Rokoko terimi kelime anlamı itibariyle Fransızca kökenli “rocaille” (kaya süslemesi) ve “coquillege” (kabuk) kelimelerinden gelmektedir. 18. yüzyıl Fransa topraklarında başlayan Rokoko dönemi daha sonraları İtalya, İngiltere ve Almanya ve hatta Rusya gibi ülkelerde zamanla görülmeye başladı. Ayrıca bu dönemin kökleri Rönesans’tan beri süregelen su çeşme süslemeleri gibi daha fazla detay isteyen süslemelere dayanır.
- yüzyıl genel Avrupa tarihine baktığımızda ise, zaten bütün sanat ve bilim dallarında artık yavaş yavaş başlayan bir laikleşme belirgin biçimde görülebilir. Özellikle Fransa Kralı XIV. Louis’in ölümü ile tahta çıkan XV. Louis, iç siyasette radikal değişimler yapmıştır. Bunların en başında geçmiş yıllardan beri süregelen, hiyerarşik mutlak monarşinin bozulması yer alır. Bu bozulmayla birlikte artık sarayın sıkı yönetiminden kurtulan soylu ve sanatçılar, Paris’i zevklerine göre yaşayabilecekleri bir yer haline getirmeye başladılar. Rokoko dönemi işte böyle bir ortamda başladı.

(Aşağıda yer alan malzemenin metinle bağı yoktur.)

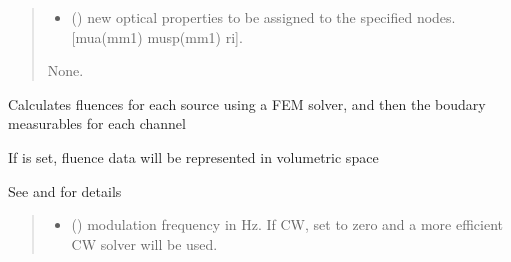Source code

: \documentclass[letterpaper,10pt,english]{sphinxmanual}
\begin{document}
\begin{fulllineitems}
\begin{fulllineitems}
\begin{quote}
\begin{description}
\begin{itemize}
\item {} 
\sphinxAtStartPar
{} () \textendash{} new optical properties to be assigned to the specified nodes. {[}mua(mm\sphinxhyphen{}1) musp(mm\sphinxhyphen{}1) ri{]}.

\end{itemize}

\sphinxAtStartPar
None.

\end{description}\end{quote}

\end{fulllineitems}


\begin{fulllineitems}
\label{\detokenize{_autosummary/nirfasterff.base.stnd_mesh.stndmesh:nirfasterff.base.stnd_mesh.stndmesh.femdata}}
\pysigstartsignatures
\pysiglinewithargsret
{}
{\sphinxparamcomma {}\sphinxparamcomma {}}
{}
\pysigstopsignatures
\sphinxAtStartPar
Calculates fluences for each source using a FEM solver, and then the boudary measurables for each channel

\sphinxAtStartPar
If  is set, fluence data will be represented in volumetric space

\sphinxAtStartPar
See {\hyperref[\detokenize{_autosummary/nirfasterff.forward.femdata.femdata_stnd_CW:nirfasterff.forward.femdata.femdata_stnd_CW}]{}} and {\hyperref[\detokenize{_autosummary/nirfasterff.forward.femdata.femdata_stnd_FD:nirfasterff.forward.femdata.femdata_stnd_FD}]{}} for details
\begin{quote}\begin{description}
\begin{itemize}
\item {} 
\sphinxAtStartPar
{} () \textendash{} modulation frequency in Hz. If CW, set to zero and a more efficient CW solver will be used.


\end{itemize}
\end{description}
\end{quote}
\end{fulllineitems}
\end{fulllineitems}
\end{document}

Watteau, Fransa’nın Valenciennes kasabasında dünyaya geldi. Daha hayatının ilk yıllarında yeteneği anlaşılan Watteau, henüz 18 yaşındayken önce Fransız ressam Gillot’un, daha sonra da Lüksemburg Saray’ının dekorasyonuyla sorumlu olan Audran’ın yanına çırak olarak verildi. Kariyerinin başlarında genelde bir resim atölyesinde cüzi fiyata ünlü ressamların eserlerini kopyalardı ama kendisi çok titiz bir ressamdı. Bir eser ortaya koymadan yüzlerce taslak çizer, bunlar üzerine saatlerini harcardı. Daha sonraları kendi üslubunu oluşturmaya başlayan Watteau’ya halk tarafından olan ilgi günden güne arttı. Bu dönemde yaptığı eserler ile seçkin insanlara birçok tablo satmayı başarabildi ancak bu parlak dönemi erken vuran bir talihsizlik sebebiyle çok erkenden bitti. 37 yaşında verem hastalığına yakalanan Watteau çok fazla dayanamadan genç yaşta vefat etti. En fazla bilinen eserleri ölmeden bir yıl önce yapmış olduğu Mezzetin ve İtalyan Komedyenler adlı eserlerdir.Burada tanıtılan eser Watteau’nun 1717 yılında yapmış olduğu ‘Çuha Adasına Yolculuk’ adlı tablodur. Çuha adası, Yunan mitolojisinde geçtiğine göre Aşk Tanrıçası Venüs’ün doğduğu adadır. Bundan dolayı Watteau eğer bir aşık çift çizecekse, bu ada onları yerleştirmek için en uygun yer olarak düşünmüştür. Resimdeki kişilere baktığımızda hemen hemen herkes kendi çiftini bulmuş, onlarla el ele tutuşup flört ediyor gibi gözüküyor. Tablonun hemen sol tarafında ise altından yapılmış, çiçek süslemeleri ve çeşitli işlemelerle ile dolu bir kayık gözüküyor. Kayığın hemen yanındaki çiftler muhtemelen birazdan kalkacak olan bu kayığa binmeye hazırlanıyorlar. Tepedeki kişilere baktığımızda çiftler birbirlerini aşağı kayığa doğru yönlendiriyor. Eserin adı Çuha Adasına Yolculuk olmasına rağmen ortamda bir ayrılık havası var gibi gözüküyor. Durum böyle olunca sanat eleştirmenleri bu esere birçok farklı yorumlar getirmiştir. Bu yorumlara göre Watteau bu eserde aşkın sonsuza dek sürmeyeceğini, mutluluğun kısa sürede tükendiğini ve eninde sonunda çiftlerin aşk adasından ayrılacağını vurgulamaktadır.